### EXERCISE DESCRIPTION
All of the entries below, duplicated exactly, make up the answer.

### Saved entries
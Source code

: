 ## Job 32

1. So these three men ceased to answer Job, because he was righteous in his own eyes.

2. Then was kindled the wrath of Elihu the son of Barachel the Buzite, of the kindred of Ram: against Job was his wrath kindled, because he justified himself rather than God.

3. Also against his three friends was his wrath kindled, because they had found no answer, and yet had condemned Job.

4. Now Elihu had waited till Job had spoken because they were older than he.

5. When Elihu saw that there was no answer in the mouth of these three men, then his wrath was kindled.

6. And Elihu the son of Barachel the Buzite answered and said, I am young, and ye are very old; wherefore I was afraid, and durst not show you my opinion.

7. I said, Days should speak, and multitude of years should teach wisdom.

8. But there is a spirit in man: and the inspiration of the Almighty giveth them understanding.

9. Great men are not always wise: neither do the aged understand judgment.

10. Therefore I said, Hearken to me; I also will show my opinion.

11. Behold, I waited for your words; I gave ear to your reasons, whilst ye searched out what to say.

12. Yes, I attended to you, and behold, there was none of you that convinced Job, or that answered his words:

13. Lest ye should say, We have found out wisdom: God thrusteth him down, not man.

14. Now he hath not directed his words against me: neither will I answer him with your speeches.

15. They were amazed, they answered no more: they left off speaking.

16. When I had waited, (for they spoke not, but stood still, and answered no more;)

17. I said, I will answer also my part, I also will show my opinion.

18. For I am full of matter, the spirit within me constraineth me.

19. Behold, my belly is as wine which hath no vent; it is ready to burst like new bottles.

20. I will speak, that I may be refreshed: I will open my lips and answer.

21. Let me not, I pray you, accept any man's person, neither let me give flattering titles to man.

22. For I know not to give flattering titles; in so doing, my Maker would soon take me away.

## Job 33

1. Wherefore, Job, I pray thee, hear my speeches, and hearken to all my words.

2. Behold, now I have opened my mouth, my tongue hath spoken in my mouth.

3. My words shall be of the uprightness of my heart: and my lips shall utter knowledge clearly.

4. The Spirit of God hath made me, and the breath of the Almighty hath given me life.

### SOLUTION TO THIS PROBLEM
Source code

: ## Job 32

1. So these three men ceased to answer Job, because he was righteous in his own eyes.

2. Then was kindled the wrath of Elihu the son of Barachel the Buzite, of the kindred of Ram: against Job was his wrath kindled, because he justified himself rather than God.

3. Also against his three friends was his wrath kindled, because they had found no answer, and yet had condemned Job.

4. Now Elihu had waited till Job had spoken because they were older than he.

5. When Elihu saw that there was no answer in the mouth of these three men, then his wrath was kindled.

6. And Elihu the son of Barachel the Buzite answered and said, I am young, and ye are very old; wherefore I was afraid, and durst not show you my opinion.

7. I said, Days should speak, and multitude of years should teach wisdom.

8. But there is a spirit in man: and the inspiration of the Almighty giveth them understanding.

9. Great men are not always wise: neither do the aged understand judgment.

10. Therefore I said, Hearken to me; I also will show my opinion.

11. Behold, I waited for your words; I gave ear to your reasons, whilst ye searched out what to say.

12. Yes, I attended to you, and behold, there was none of you that convinced Job, or that answered his words:

13. Lest ye should say, We have found out wisdom: God thrusteth him down, not man.

14. Now he hath not directed his words against me: neither will I answer him with your speeches.

15. They were amazed, they answered no more: they left off speaking.

16. When I had waited, (for they spoke not, but stood still, and answered no more;)

17. I said, I will answer also my part, I also will show my opinion.

18. For I am full of matter, the spirit within me constraineth me.

19. Behold, my belly is as wine which hath no vent; it is ready to burst like new bottles.

20. I will speak, that I may be refreshed: I will open my lips and answer.

21. Let me not, I pray you, accept any man's person, neither let me give flattering titles to man.

22. For I know not to give flattering titles; in so doing, my Maker would soon take me away.

## Job 33

1. Wherefore, Job, I pray thee, hear my speeches, and hearken to all my words.

2. Behold, now I have opened my mouth, my tongue hath spoken in my mouth.

3. My words shall be of the uprightness of my heart: and my lips shall utter knowledge clearly.

4. The Spirit of God hath made me, and the breath of the Almighty hath given me life.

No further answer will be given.